By Kenneth Kowald
There is a tendency among too many public officials these days to ignore or denigrate the good work their predecessors may have done. I fear our new mayor is an example of that. That does not make for effective governing.
As spring has arrived, the mayor at last named a new city Parks commissioner. Mitchell J. Silver, a native of Brooklyn who called Prospect Park his front yard, is a well-known urban planner who recently served as president of the American Planning Association.
He is a graduate of Pratt Institute and has a master’s in urban planning from Hunter College. He worked for the city for some years, had a private practice that involved New York City projects and was a top planning official in Washington, D.C., and Raleigh, N.C.
Adrian Benepe, the city’s longest-serving Parks commissioner, is now a top executive in the prestigious and effective Trust for Public Land, but he continues to live and work in New York and is involved in the study of what to do with the forgotten spur of the Long Island Rail Road. During his tenure, he had fine support from Mayor Michael Bloomberg.
Let us hope that kind of help from City Hall will continue.
During Benepe’s tenure, we had the largest program of park improvements and renovations since the days of Robert Moses in the 1930s. Volunteers, civic organizations and community groups aided the effort. We are nearing the end of the Million Tree Project.
Benepe once said, “What separates a great city from an OK city are great parks and public spaces.”
We have many of these in Queens but not nearly enough, and keeping them usable and inviting is a constant job.
Parks serves 29,000 acres, 730 added in the last decade.

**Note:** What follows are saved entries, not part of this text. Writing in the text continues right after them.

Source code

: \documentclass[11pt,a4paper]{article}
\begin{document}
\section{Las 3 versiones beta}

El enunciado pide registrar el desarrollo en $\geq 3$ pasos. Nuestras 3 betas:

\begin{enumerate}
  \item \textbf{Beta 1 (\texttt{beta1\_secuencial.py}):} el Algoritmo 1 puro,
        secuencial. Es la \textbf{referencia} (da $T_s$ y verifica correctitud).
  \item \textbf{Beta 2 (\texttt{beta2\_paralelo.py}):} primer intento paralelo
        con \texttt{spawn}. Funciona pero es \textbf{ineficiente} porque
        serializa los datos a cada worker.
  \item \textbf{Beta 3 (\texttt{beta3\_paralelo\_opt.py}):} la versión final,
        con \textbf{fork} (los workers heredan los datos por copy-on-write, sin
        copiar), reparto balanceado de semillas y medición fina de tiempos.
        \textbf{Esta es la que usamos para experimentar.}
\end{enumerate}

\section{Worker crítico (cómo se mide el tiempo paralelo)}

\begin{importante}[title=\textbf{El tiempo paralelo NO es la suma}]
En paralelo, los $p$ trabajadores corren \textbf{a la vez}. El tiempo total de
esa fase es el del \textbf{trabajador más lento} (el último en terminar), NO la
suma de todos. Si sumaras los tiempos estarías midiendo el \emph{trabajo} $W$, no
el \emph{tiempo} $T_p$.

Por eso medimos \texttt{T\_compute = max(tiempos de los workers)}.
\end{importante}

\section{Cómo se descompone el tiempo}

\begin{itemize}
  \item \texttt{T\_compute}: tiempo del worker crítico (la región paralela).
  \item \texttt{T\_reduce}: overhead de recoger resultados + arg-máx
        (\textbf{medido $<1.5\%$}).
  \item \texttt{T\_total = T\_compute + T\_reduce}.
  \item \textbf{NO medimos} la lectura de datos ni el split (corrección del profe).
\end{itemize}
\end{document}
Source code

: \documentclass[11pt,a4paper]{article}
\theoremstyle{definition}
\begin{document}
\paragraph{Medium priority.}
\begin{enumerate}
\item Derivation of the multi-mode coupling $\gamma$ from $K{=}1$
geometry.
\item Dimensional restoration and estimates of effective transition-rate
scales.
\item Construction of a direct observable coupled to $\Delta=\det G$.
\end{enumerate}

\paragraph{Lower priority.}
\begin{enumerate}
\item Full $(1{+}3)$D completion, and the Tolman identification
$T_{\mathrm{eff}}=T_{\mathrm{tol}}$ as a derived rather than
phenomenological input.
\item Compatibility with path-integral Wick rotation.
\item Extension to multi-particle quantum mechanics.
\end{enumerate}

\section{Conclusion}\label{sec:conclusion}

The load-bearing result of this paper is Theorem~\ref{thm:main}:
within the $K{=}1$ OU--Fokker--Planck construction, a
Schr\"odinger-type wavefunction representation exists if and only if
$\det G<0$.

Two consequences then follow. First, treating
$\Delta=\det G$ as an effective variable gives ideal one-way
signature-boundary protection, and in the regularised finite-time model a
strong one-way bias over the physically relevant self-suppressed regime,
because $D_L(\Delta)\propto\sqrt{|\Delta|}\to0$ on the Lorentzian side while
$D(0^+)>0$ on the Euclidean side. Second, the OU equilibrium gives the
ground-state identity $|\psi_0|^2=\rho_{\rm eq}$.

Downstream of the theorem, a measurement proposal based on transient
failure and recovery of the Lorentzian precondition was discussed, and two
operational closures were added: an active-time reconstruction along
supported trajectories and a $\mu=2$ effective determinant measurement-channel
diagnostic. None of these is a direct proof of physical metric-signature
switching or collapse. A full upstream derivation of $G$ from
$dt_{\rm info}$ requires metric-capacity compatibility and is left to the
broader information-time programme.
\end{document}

There are more than 1,000 playgrounds, 660 ballfields, 550 tennis courts, 63 swimming pools, 35 recreation centers, 14 miles of beaches and more than 2,500,000 street and park trees.
Imagine if every one of those had local people helping to care for them all. Queens has been a place of civic involvement. Every sitting area, every greenspace — large or small — should have that kind of concern for its existence.
The new Parks commissioner — backed by the mayor — should make it a priority to get that kind of civic engagement throughout the city. There should not be a Tale of Two Cities about the greenery we all need.
In this respect, Queens could lead the way in showing what civic involvement can do.
Let’s start, for example, with all the greenspaces around Borough Hall — once all the construction is finished, of course. Let’s get that fountain going again, even without Civic Virtue guarding it.
Let’s look at places like Atlantic Avenue, which cuts through so much of our borough and could use a good deal of green help. All the communities along that route, working together, could make it a green boulevard.
It can be done. It should be done.
But will it?
We are a great city. In my jingoistic view, the greatest in the universe. Let’s show it in our greenspaces. In One Greener and Greener city.
As Benepe commented on Silver’s appointment, he said of the mayor’s comments about inequity, “If there is a perceived lack of equity in how funding is spread around, that’s easy to fix. It can be done by the mayor talking to the Parks commissioner.”